802.11g is the new IEEE standard for high-speed wireless LAN communications that
provides for up to 54 Mbps data rate in the 2.4 GHz band. 802.11g is quickly
becoming the next mainstream wireless LAN technology for the home, office and
public networks.
802.11g defines the use of the same OFDM modulation technique specified in IEEE
802.11a for the 5 GHz frequency band and applies it in the same 2.4 GHz frequency
band as IEEE 802.11b. The 802.11g standard requires backward compatibility with
802.11b.
The standard specifically calls for:
A. A new physical layer for the 802.11 Medium Access Control (MAC) in the 2.4 GHz
frequency band, known as the extended rate PHY (ERP).

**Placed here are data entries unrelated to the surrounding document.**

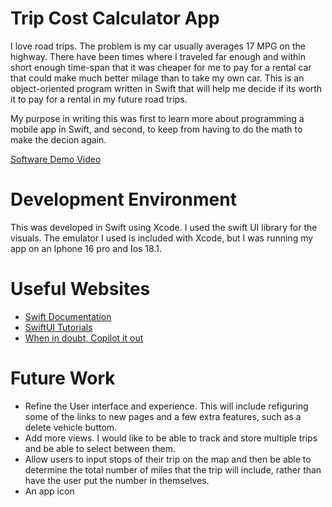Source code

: # Trip Cost Calculator App

I love road trips. The problem is my car usually averages 17 MPG on the highway. There have been 
times where I traveled far enough and within short enough time-span that it was cheaper for me to
pay for a rental car that could make much better milage than to take my own car. This is an 
object-oriented program written in Swift that will help me decide if its worth it to pay for a 
rental in my future road trips.

My purpose in writing this was first to learn more about programming a mobile app in Swift, and second, to keep
from having to do the math to make the decion again.

[Software Demo Video](https://youtu.be/KbVx3FKP1NE)

# Development Environment

This was developed in Swift using Xcode. 
I used the swift UI library for the visuals.
The emulator I used is included with Xcode, but I was running my app on an Iphone 16 pro and Ios 18.1.

# Useful Websites

- [Swift Documentation](https://www.swift.org/documentation/)
- [SwiftUI Tutorials](https://developer.apple.com/tutorials/swiftui#resources)
- [When in doubt, Copilot it out](https://copilot.microsoft.com/)

# Future Work

- Refine the User interface and experience. This will include refiguring some of the links to new pages and a 
few extra features, such as a delete vehicle buttom.
- Add more views. I would like to be able to track and store multiple trips and be able to select between them.
- Allow users to input stops of their trip on the map and then be able to determine the total number of miles
that the trip will include, rather than have the user put the number in themselves.
- An app icon
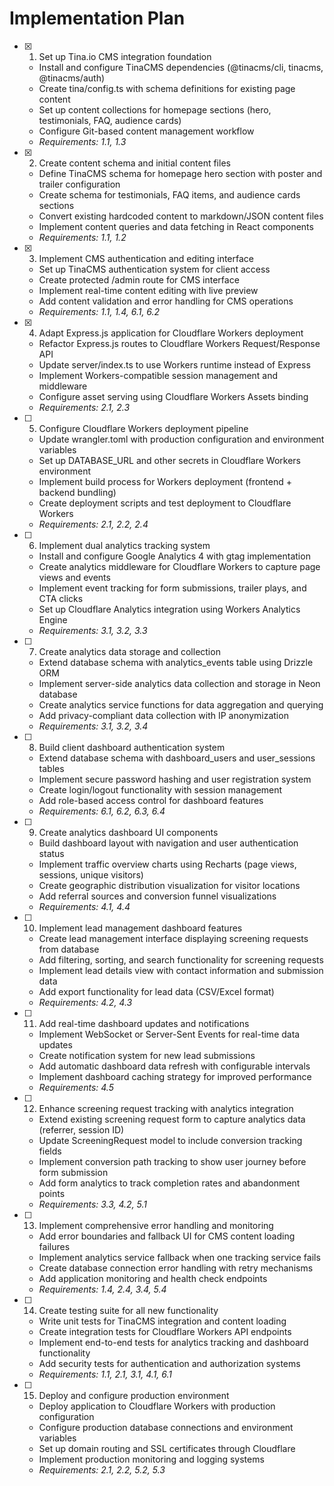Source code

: # Implementation Plan

- [x] 1. Set up Tina.io CMS integration foundation
  - Install and configure TinaCMS dependencies (@tinacms/cli, tinacms, @tinacms/auth)
  - Create tina/config.ts with schema definitions for existing page content
  - Set up content collections for homepage sections (hero, testimonials, FAQ, audience cards)
  - Configure Git-based content management workflow
  - _Requirements: 1.1, 1.3_

- [x] 2. Create content schema and initial content files
  - Define TinaCMS schema for homepage hero section with poster and trailer configuration
  - Create schema for testimonials, FAQ items, and audience cards sections
  - Convert existing hardcoded content to markdown/JSON content files
  - Implement content queries and data fetching in React components
  - _Requirements: 1.1, 1.2_

- [x] 3. Implement CMS authentication and editing interface
  - Set up TinaCMS authentication system for client access
  - Create protected /admin route for CMS interface
  - Implement real-time content editing with live preview
  - Add content validation and error handling for CMS operations
  - _Requirements: 1.1, 1.4, 6.1, 6.2_

- [x] 4. Adapt Express.js application for Cloudflare Workers deployment
  - Refactor Express.js routes to Cloudflare Workers Request/Response API
  - Update server/index.ts to use Workers runtime instead of Express
  - Implement Workers-compatible session management and middleware
  - Configure asset serving using Cloudflare Workers Assets binding
  - _Requirements: 2.1, 2.3_

- [ ] 5. Configure Cloudflare Workers deployment pipeline
  - Update wrangler.toml with production configuration and environment variables
  - Set up DATABASE_URL and other secrets in Cloudflare Workers environment
  - Implement build process for Workers deployment (frontend + backend bundling)
  - Create deployment scripts and test deployment to Cloudflare Workers
  - _Requirements: 2.1, 2.2, 2.4_

- [ ] 6. Implement dual analytics tracking system
  - Install and configure Google Analytics 4 with gtag implementation
  - Create analytics middleware for Cloudflare Workers to capture page views and events
  - Implement event tracking for form submissions, trailer plays, and CTA clicks
  - Set up Cloudflare Analytics integration using Workers Analytics Engine
  - _Requirements: 3.1, 3.2, 3.3_

- [ ] 7. Create analytics data storage and collection
  - Extend database schema with analytics_events table using Drizzle ORM
  - Implement server-side analytics data collection and storage in Neon database
  - Create analytics service functions for data aggregation and querying
  - Add privacy-compliant data collection with IP anonymization
  - _Requirements: 3.1, 3.2, 3.4_

- [ ] 8. Build client dashboard authentication system
  - Extend database schema with dashboard_users and user_sessions tables
  - Implement secure password hashing and user registration system
  - Create login/logout functionality with session management
  - Add role-based access control for dashboard features
  - _Requirements: 6.1, 6.2, 6.3, 6.4_

- [ ] 9. Create analytics dashboard UI components
  - Build dashboard layout with navigation and user authentication status
  - Implement traffic overview charts using Recharts (page views, sessions, unique visitors)
  - Create geographic distribution visualization for visitor locations
  - Add referral sources and conversion funnel visualizations
  - _Requirements: 4.1, 4.4_

- [ ] 10. Implement lead management dashboard features
  - Create lead management interface displaying screening requests from database
  - Add filtering, sorting, and search functionality for screening requests
  - Implement lead details view with contact information and submission data
  - Add export functionality for lead data (CSV/Excel format)
  - _Requirements: 4.2, 4.3_

- [ ] 11. Add real-time dashboard updates and notifications
  - Implement WebSocket or Server-Sent Events for real-time data updates
  - Create notification system for new lead submissions
  - Add automatic dashboard data refresh with configurable intervals
  - Implement dashboard caching strategy for improved performance
  - _Requirements: 4.5_

- [ ] 12. Enhance screening request tracking with analytics integration
  - Extend existing screening request form to capture analytics data (referrer, session ID)
  - Update ScreeningRequest model to include conversion tracking fields
  - Implement conversion path tracking to show user journey before form submission
  - Add form analytics to track completion rates and abandonment points
  - _Requirements: 3.3, 4.2, 5.1_

- [ ] 13. Implement comprehensive error handling and monitoring
  - Add error boundaries and fallback UI for CMS content loading failures
  - Implement analytics service fallback when one tracking service fails
  - Create database connection error handling with retry mechanisms
  - Add application monitoring and health check endpoints
  - _Requirements: 1.4, 2.4, 3.4, 5.4_

- [ ] 14. Create testing suite for all new functionality
  - Write unit tests for TinaCMS integration and content loading
  - Create integration tests for Cloudflare Workers API endpoints
  - Implement end-to-end tests for analytics tracking and dashboard functionality
  - Add security tests for authentication and authorization systems
  - _Requirements: 1.1, 2.1, 3.1, 4.1, 6.1_

- [ ] 15. Deploy and configure production environment
  - Deploy application to Cloudflare Workers with production configuration
  - Configure production database connections and environment variables
  - Set up domain routing and SSL certificates through Cloudflare
  - Implement production monitoring and logging systems
  - _Requirements: 2.1, 2.2, 5.2, 5.3_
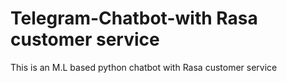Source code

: # Telegram-Chatbot-with Rasa customer service
This is an M.L based python chatbot with Rasa customer service
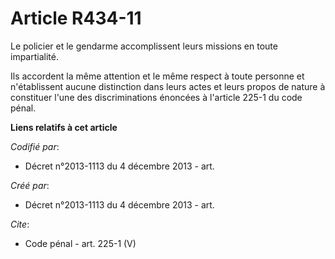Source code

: # Article R434-11

Le policier et le gendarme accomplissent leurs missions en toute impartialité. 

Ils accordent la même attention et le même respect à toute personne et n'établissent aucune distinction dans leurs actes et
leurs propos de nature à constituer l'une des discriminations énoncées à l'article 225-1 du code pénal.

**Liens relatifs à cet article**

_Codifié par_:

  - Décret n°2013-1113 du 4 décembre 2013 - art.

_Créé par_:

  - Décret n°2013-1113 du 4 décembre 2013 - art.

_Cite_:

  - Code pénal - art. 225-1 (V)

The ERP adds OFDM as
a mandatory new coding scheme for 6, 12 and 24 Mbps (mandatory speeds), and
18, 36, 48 and 54 Mbps (optional speeds). The ERP includes the modulation
schemes found in 802.11b including CCK for 11 and 5.5 Mbps and Barker code
modulation for 2 and 1 Mbps.
B. A protection mechanism called RTS/CTS that governs how 802.11g devices and
802.11b devices interoperate.
2. What is the IEEE 802.11b standard?
The IEEE 802.11b Wireless LAN standard subcommittee, which formulates the
standard for the industry. The objective is to enable wireless LAN hardware from
different manufactures to communicate.